= Beginning of Section =

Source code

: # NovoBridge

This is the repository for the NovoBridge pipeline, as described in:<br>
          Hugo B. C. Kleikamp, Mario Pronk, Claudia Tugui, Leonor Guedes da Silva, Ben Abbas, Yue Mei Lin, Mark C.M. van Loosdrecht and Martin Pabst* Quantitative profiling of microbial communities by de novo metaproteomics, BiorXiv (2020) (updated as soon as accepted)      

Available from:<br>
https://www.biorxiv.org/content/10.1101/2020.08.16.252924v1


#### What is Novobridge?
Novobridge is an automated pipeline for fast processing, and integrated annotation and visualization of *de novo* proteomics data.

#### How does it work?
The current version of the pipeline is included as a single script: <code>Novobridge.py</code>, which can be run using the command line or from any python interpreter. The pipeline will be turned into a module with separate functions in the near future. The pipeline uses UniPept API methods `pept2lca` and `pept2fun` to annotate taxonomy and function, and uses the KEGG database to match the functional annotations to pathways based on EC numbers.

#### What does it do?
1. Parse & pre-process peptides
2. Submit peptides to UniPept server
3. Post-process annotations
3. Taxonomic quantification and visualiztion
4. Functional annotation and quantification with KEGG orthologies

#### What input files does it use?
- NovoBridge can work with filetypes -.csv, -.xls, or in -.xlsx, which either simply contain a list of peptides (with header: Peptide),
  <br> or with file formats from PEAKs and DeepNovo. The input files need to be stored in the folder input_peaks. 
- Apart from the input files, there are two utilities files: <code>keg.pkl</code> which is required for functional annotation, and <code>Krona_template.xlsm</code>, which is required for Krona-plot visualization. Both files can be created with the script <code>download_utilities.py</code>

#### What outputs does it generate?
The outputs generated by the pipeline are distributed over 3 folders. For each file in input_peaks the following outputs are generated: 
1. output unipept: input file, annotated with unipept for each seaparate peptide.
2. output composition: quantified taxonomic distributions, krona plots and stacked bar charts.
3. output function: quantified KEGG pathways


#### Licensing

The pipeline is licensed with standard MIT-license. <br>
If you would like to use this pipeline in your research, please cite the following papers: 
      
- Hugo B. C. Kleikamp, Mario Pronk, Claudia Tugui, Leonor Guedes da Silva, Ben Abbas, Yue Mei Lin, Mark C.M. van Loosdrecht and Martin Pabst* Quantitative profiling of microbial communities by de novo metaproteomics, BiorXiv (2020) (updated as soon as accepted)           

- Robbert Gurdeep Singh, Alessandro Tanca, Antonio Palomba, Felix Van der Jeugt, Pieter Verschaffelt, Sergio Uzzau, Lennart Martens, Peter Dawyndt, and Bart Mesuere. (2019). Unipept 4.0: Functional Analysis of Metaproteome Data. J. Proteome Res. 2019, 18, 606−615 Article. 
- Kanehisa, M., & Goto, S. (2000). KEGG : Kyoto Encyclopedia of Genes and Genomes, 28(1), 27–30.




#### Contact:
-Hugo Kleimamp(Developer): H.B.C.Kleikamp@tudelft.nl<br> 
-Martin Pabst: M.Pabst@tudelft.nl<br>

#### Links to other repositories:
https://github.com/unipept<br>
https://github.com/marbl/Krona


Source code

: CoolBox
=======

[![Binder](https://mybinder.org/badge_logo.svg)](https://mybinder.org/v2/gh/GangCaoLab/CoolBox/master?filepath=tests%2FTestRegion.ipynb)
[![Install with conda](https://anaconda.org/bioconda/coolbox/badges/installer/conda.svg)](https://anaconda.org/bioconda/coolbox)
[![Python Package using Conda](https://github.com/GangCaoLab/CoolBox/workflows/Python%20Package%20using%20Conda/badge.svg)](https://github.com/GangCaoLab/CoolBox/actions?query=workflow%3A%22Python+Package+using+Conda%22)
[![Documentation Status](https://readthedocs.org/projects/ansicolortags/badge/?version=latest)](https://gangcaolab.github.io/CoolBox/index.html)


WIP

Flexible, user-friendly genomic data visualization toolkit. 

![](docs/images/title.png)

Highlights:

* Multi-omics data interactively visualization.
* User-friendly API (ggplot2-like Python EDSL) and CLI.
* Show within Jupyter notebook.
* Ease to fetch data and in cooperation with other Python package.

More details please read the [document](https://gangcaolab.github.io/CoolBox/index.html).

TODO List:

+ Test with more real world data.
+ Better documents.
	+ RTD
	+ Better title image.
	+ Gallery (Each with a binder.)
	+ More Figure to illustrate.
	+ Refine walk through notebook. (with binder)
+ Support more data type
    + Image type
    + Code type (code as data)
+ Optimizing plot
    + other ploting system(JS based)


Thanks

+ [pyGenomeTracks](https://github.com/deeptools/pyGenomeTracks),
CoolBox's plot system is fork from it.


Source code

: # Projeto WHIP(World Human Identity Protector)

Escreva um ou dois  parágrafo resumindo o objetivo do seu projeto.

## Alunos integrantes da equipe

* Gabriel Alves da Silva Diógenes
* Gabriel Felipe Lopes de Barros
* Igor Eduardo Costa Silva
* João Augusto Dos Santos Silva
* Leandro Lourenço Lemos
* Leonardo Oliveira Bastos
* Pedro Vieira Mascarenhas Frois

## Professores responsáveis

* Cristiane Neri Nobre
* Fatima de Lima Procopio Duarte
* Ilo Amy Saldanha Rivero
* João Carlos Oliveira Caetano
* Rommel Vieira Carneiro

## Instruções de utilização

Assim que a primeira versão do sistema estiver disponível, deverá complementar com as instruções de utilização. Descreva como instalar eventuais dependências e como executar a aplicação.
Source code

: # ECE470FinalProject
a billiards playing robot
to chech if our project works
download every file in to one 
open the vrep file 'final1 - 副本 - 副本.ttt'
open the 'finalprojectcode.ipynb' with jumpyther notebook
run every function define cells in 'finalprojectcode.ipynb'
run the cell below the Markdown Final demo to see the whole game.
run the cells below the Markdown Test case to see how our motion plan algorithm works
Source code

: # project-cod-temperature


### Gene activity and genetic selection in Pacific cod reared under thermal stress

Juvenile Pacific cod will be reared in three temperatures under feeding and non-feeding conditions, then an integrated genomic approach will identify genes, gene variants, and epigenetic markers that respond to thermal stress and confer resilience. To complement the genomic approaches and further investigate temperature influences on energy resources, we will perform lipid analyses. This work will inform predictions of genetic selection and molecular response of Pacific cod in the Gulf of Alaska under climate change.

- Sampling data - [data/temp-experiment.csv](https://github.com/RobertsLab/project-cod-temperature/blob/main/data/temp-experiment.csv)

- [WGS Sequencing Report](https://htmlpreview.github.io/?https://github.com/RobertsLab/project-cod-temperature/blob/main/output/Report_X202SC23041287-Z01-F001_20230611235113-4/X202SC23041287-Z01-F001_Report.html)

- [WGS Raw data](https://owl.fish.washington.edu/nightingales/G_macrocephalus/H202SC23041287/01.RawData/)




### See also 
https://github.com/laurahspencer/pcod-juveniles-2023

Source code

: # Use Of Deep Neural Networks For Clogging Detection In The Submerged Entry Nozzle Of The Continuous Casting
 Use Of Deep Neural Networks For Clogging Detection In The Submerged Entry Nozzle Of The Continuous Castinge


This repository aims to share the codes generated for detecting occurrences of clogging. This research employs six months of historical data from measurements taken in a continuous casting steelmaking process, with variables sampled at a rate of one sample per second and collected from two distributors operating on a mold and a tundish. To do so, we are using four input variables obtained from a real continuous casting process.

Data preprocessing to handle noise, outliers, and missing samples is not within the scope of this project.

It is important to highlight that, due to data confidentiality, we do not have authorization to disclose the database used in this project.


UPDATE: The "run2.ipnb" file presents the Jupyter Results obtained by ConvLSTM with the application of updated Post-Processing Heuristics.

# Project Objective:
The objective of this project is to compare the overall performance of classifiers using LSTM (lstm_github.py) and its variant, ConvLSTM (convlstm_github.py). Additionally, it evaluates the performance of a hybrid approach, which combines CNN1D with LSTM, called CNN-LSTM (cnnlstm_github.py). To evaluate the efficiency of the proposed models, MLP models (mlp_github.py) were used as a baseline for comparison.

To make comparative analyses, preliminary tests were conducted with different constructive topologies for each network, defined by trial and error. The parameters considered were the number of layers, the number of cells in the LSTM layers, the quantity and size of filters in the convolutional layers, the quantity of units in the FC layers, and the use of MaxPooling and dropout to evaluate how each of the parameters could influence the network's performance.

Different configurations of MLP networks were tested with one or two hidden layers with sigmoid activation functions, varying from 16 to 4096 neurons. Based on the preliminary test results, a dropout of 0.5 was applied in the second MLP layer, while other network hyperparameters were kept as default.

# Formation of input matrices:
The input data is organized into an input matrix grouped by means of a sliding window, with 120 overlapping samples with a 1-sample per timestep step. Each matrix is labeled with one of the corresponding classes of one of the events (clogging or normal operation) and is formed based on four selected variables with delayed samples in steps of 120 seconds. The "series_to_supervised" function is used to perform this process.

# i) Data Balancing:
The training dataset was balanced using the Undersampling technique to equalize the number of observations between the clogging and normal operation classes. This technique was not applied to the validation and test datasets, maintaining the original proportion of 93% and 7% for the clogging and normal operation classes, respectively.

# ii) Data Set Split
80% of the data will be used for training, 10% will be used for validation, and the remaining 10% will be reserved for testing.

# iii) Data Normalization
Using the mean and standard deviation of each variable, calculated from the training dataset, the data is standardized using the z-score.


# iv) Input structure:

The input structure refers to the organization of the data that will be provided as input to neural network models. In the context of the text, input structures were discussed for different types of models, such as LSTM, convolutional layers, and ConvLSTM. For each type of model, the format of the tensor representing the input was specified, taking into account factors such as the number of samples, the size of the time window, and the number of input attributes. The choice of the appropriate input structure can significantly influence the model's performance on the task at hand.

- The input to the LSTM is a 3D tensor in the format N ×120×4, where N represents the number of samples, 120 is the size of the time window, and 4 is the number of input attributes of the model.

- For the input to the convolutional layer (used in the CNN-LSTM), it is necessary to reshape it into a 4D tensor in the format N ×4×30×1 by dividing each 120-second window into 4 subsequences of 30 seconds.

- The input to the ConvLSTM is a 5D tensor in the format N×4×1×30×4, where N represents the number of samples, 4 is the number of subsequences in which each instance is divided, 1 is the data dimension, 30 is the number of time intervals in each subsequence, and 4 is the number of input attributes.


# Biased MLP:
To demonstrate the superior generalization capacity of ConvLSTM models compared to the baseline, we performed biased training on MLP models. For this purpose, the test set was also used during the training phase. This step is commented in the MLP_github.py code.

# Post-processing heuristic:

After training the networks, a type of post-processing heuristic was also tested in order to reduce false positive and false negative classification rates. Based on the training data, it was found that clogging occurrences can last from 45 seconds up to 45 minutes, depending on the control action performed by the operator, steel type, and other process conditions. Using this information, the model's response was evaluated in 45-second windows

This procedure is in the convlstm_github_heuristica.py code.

= End of Section =

PROBLEM STATEMENT
Keeping every character as it is, restate the lines above that run from the line with "# Use Of Deep" through the line with "This repository aims", both included, and nothing else.

OUTPUT OF THE TASK
: # Use Of Deep Neural Networks For Clogging Detection In The Submerged Entry Nozzle Of The Continuous Casting
 Use Of Deep Neural Networks For Clogging Detection In The Submerged Entry Nozzle Of The Continuous Castinge


This repository aims to share the codes generated for detecting occurrences of clogging. This research employs six months of historical data from measurements taken in a continuous casting steelmaking process, with variables sampled at a rate of one sample per second and collected from two distributors operating on a mold and a tundish. To do so, we are using four input variables obtained from a real continuous casting process.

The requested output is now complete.